Zwischen Neckar und Alb
„Tante Emma“ steht hoch im Kurs

Nahversorgung Es wird zunehmend schwieriger, in den Orten Waren des täglichen Bedarfs einzukaufen. Doch es gibt auch Ideen, wie das Interview mit Stadtplaner Professor Dr. Alfred Ruther-Mehlis zeigt. Von Barbara Gosson

Es entstehen immer mehr Märkte in Gewerbegebieten, während in den Zentren kleinerer Ortschaften kaum noch Waren des täglichen Bedarfs zu bekommen sind. Nach welchen Kriterien suchen sich die Märkte ihre Standorte, und wie viele Menschen müssen im Einzugsgebiet leben?

Alfred Ruther-Mehlis: Die Märkte wollen mindestens 800 Quadratmeter Verkaufsfläche, das geht kaum in Ortskernen. Wo sie sich sonst ansiedeln, regelt der Flächennutzungsplan. Die Gemeinde kann in der Bauleitplanung die Ansiedelung eines Marktes am Rand fördern. Ein Discounter braucht 3500 bis 4000 Menschen in der näheren Umgebung. Die Märkte siedeln sich deshalb gerne zwischen zwei Ortschaften an Durchgangsstraßen an, dann sind sie gut erreichbar für den Wocheneinkauf mit dem Auto. Für die Innenstädte gibt es Konzepte für kleinere Märkte großer Ketten. Diese kommen mit 300 bis 400 Quadratmetern aus. Oder es sind Nischenmärkte, wie Bioläden. Diese richten sich an ein Publikum, das bereit ist, mehr für Lebensmittel auszugeben.
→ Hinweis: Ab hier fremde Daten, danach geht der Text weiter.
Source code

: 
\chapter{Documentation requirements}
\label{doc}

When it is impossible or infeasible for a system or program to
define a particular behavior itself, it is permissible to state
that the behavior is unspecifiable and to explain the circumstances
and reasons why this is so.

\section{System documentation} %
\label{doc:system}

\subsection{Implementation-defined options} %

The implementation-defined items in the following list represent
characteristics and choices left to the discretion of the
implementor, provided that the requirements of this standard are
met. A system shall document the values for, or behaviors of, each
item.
Übrigens gibt es einen gesellschaftlichen Trend in diese Richtung.

Das muss man sich leisten können. Was ist mit denen, die das nicht können und auf eine Einkaufsmöglichkeit angewiesen sind?
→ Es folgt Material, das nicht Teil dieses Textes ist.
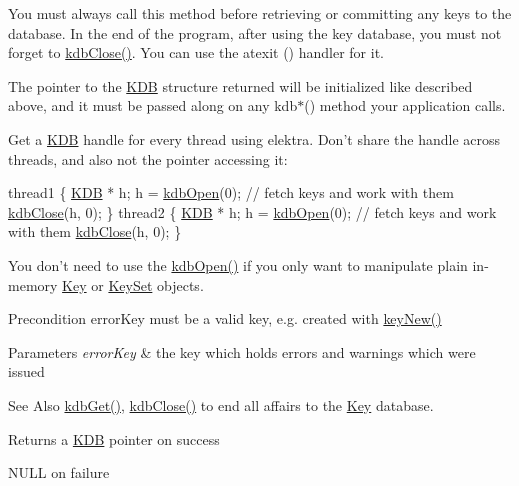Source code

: You must always call this method before retrieving or committing any keys to the database. In the end of the program, after using the key database, you must not forget to \hyperlink{group__kdb_gadb54dc9fda17ee07deb9444df745c96f}{kdb\-Close()}. You can use the atexit () handler for it.

The pointer to the {\ttfamily \hyperlink{classkdb_1_1KDB}{K\-D\-B}} structure returned will be initialized like described above, and it must be passed along on any kdb$\ast$() method your application calls.

Get a {\ttfamily \hyperlink{classkdb_1_1KDB}{K\-D\-B}} handle for every thread using elektra. Don't share the handle across threads, and also not the pointer accessing it\-: 
\begin{DoxyCode}
thread1
\{
        \hyperlink{classkdb_1_1KDB_a7e0637995ce9f294cdbc6f167df6db40}{KDB} * h;
        h = \hyperlink{group__kdb_ga6808defe5870f328dd17910aacbdc6ca}{kdbOpen}(0);
        \textcolor{comment}{// fetch keys and work with them}
        \hyperlink{group__kdb_gadb54dc9fda17ee07deb9444df745c96f}{kdbClose}(h, 0);
\}
thread2
\{
        \hyperlink{classkdb_1_1KDB_a7e0637995ce9f294cdbc6f167df6db40}{KDB} * h;
        h = \hyperlink{group__kdb_ga6808defe5870f328dd17910aacbdc6ca}{kdbOpen}(0);
        \textcolor{comment}{// fetch keys and work with them}
        \hyperlink{group__kdb_gadb54dc9fda17ee07deb9444df745c96f}{kdbClose}(h, 0);
\}
\end{DoxyCode}


You don't need to use the \hyperlink{group__kdb_ga6808defe5870f328dd17910aacbdc6ca}{kdb\-Open()} if you only want to manipulate plain in-\/memory \hyperlink{classkdb_1_1Key}{Key} or \hyperlink{classkdb_1_1KeySet}{Key\-Set} objects.

\begin{DoxyPrecond}{Precondition}
error\-Key must be a valid key, e.\-g. created with \hyperlink{group__key_gad23c65b44bf48d773759e1f9a4d43b89}{key\-New()}
\end{DoxyPrecond}

\begin{DoxyParams}{Parameters}
{\em error\-Key} & the key which holds errors and warnings which were issued \\
\hline
\end{DoxyParams}
\begin{DoxySeeAlso}{See Also}
\hyperlink{group__kdb_ga28e385fd9cb7ccfe0b2f1ed2f62453a1}{kdb\-Get()}, \hyperlink{group__kdb_gadb54dc9fda17ee07deb9444df745c96f}{kdb\-Close()} to end all affairs to the \hyperlink{group__key}{Key} database. 
\end{DoxySeeAlso}
\begin{DoxyReturn}{Returns}
a \hyperlink{classkdb_1_1KDB}{K\-D\-B} pointer on success 

N\-U\-L\-L on failure 
\end{DoxyReturn}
Ruther-Mehlis: Es gibt gerade im ländlichen Bereich Ansätze, wo sich Ketten etabliert haben, die sich genau darauf spezialisiert und diese Nische besetzt haben. Beispiele dafür sind „Ihr-Kaufmann“, „Emmasbox“ oder „Tante-M“. Auch die Bonus- oder CAP-Märkte, die Arbeitsplätze für benachteiligte Menschen und Menschen mit Behinderung bieten, gehören dazu. Außerdem gibt es Bürgergenossenschaften, die als Multifunktionsflächen möglichst viele Dienstleistungen wie Paket- annahme, Reisebüro oder Versicherungen vereinen. Manche sind an die Rathäuser angedockt, da gibt es im Allgäu Beispiele. Andere Läden werden von Wohnbaugenossenschaften betrieben, die damit den Gebrauchswert der Wohnungen steigern können.

Der Unterensinger „Komm-In-Markt“ war einer der ersten dieser Marktgenossenschaften. Inzwischen gibt es weitere Beispiele. Ist das eine gute Möglichkeit, mithilfe der Bürger die Nahversorgung zu sichern?

Diese Genossenschaften sind aus einem gewissen Leidensdruck heraus entstanden, weil sich die großen Märkte aus der Fläche zurückgezogen haben. Aber es braucht Leute, die das stemmen können, die etwas von Sortiment oder Marketing verstehen. Sie haben einen langen Vorlauf und brauchen Geld. Inzwischen gibt es sogar Beratungsfirmen für Genossenschaftsgründer. Viele funktionieren nur mithilfe von Ehrenamtlichen, aber damit bekommen sie eine wichtige soziale Funktion als Ort des Austausches und schaffen so einen Mehrwert an Lebensqualität, die ein anonymer Discounter nicht bieten kann.

In großen Städten werden die Märk­te aufgestockt. Die Idee ist, dass die Wohnungen Gewinn abwerfen und die Bewohner wahrscheinlich in den Märkten einkaufen. Hier sind die Märkte meist einstöckig.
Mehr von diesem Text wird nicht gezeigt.